__TASK OBJECTIVE__.
All entries are to be transcribed exactly. Pictures are not part of the copy.

__SOURCE RECORDS__.
-=-=-=-=-
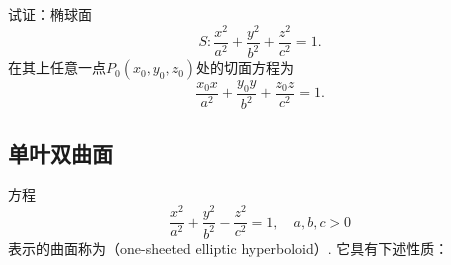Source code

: \begin{example}
试证：椭球面\begin{equation*}
S: \frac{x^2}{a^2} + \frac{y^2}{b^2} + \frac{z^2}{c^2} = 1.
\end{equation*}在其上任意一点\(P_0(x_0,y_0,z_0)\)处的切面方程为
\begin{equation}\label{equation:解析几何.椭球面的切平面}
	\frac{x_0 x}{a^2} + \frac{y_0 y}{b^2} + \frac{z_0 z}{c^2} = 1.
\end{equation}
\end{example}

\subsection{单叶双曲面}
方程\begin{equation}\label{equation:解析几何.单叶双曲面}
	\frac{x^2}{a^2}+\frac{y^2}{b^2}-\frac{z^2}{c^2}=1,
	\quad a,b,c>0
\end{equation}
表示的曲面称为（one-sheeted elliptic hyperboloid）.
它具有下述性质：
-=-=-=-=-
__THE ANSWER__.
Source code

: \begin{example}
试证：椭球面\begin{equation*}
S: \frac{x^2}{a^2} + \frac{y^2}{b^2} + \frac{z^2}{c^2} = 1.
\end{equation*}在其上任意一点\(P_0(x_0,y_0,z_0)\)处的切面方程为
\begin{equation}\label{equation:解析几何.椭球面的切平面}
	\frac{x_0 x}{a^2} + \frac{y_0 y}{b^2} + \frac{z_0 z}{c^2} = 1.
\end{equation}
\end{example}

\subsection{单叶双曲面}
方程\begin{equation}\label{equation:解析几何.单叶双曲面}
	\frac{x^2}{a^2}+\frac{y^2}{b^2}-\frac{z^2}{c^2}=1,
	\quad a,b,c>0
\end{equation}
表示的曲面称为（one-sheeted elliptic hyperboloid）.
它具有下述性质：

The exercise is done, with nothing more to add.